Product designers hide what they’re working on, how long it will take, whether anyone has a clue whether it can be built. (And you thought only programmers did that.)

Finance hides how much money will actually be available for departmental budgets. And every department hides how much it really needs – not just from finance, but also from other departments. Everybody hides miniature slush funds in line items that are as broad and vague as humanly possible.

Human resources hides as much as it can from applicants about real job requirements. And everybody else hides everything from HR.

Sound crazy? It’s not. These folks aren’t stupid or paranoid. They just don’t trust the people they’re hiding information from. Everybody has an agenda, and it’s probably not yours. Show your cards to the wrong people, and next thing you know, they’ve jacked up your quotas, shortened your schedules and raised the bar.

So the CEO doesn’t tell the CIO why the CFO won’t support the COO’s supply-chain pitch. Maybe you’re about to merge with a competitor. Maybe it’s all about to be outsourced. Or maybe the COO just plays golf better than the boss.

The department head won’t explain whether the faster PCs are really for better customer service or better Web browsing, or if that backward-compatibility requirement in the new application is really just so the untrainable half of the staff won’t have to be retrained.

And IT? Oh, we’re not in the information hiding game at all, right? We just hide deployment plans, known glitches, schedule slips, project statuses, personnel problems, product incompatibilities, network bottlenecks and exactly what part of the wish list won’t make it into that new system no matter how loud users scream.
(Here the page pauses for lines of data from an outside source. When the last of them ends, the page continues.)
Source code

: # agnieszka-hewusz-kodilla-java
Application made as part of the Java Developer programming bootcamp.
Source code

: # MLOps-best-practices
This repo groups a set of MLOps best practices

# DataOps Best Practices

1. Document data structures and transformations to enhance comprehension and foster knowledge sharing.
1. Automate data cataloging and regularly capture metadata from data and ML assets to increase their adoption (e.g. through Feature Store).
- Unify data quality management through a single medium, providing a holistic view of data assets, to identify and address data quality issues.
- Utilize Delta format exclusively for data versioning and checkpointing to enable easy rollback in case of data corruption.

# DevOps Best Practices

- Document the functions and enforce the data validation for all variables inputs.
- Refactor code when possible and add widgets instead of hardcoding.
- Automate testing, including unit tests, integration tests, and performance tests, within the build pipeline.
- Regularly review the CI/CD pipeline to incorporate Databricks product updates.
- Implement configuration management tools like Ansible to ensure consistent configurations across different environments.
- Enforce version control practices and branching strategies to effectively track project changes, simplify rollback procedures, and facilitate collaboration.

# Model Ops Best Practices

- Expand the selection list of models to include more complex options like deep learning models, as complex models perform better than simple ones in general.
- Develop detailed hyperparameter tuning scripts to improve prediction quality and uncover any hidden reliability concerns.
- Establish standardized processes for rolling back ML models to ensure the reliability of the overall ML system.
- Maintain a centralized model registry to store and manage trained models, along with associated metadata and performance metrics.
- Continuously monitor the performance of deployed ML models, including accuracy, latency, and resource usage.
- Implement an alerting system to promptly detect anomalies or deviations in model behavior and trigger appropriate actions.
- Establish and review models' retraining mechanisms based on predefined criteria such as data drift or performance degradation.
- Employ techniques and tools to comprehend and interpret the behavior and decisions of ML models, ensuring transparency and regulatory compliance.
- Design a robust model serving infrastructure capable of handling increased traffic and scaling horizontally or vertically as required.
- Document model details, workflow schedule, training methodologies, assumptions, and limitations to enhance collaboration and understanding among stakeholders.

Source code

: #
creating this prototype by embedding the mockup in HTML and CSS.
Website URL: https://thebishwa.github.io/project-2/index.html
We hide our data from users, our technical tricks from each other – and our career plans from everyone.

Hidden information, misinformation, disinformation – that’s the real lifeblood of modern business.

And that’s not about to change. Oh, maybe over decades, with fanatical and unwavering support from the chairman, the board of directors and the whole executive suite, there might be some headway against the culture of information hiding.

Yeah, sure.

That doesn’t mean the situation is hopeless. After all, people have been hiding information for as long as there’s been information to hide – whether it’s Y2K status, who’s in on the plot to stab Caesar or where Og keeps his stash of mastodon steaks.

You can uncover the information you need.

Do your homework. Listen at the watercooler. Make friends. Cut deals. Swap secrets. Collect blackmail evidence.

Just don’t assume anyone will ever hand you the information you really need to make yourself, your systems and your users successful.

Now, quick – hide this before someone else sees it.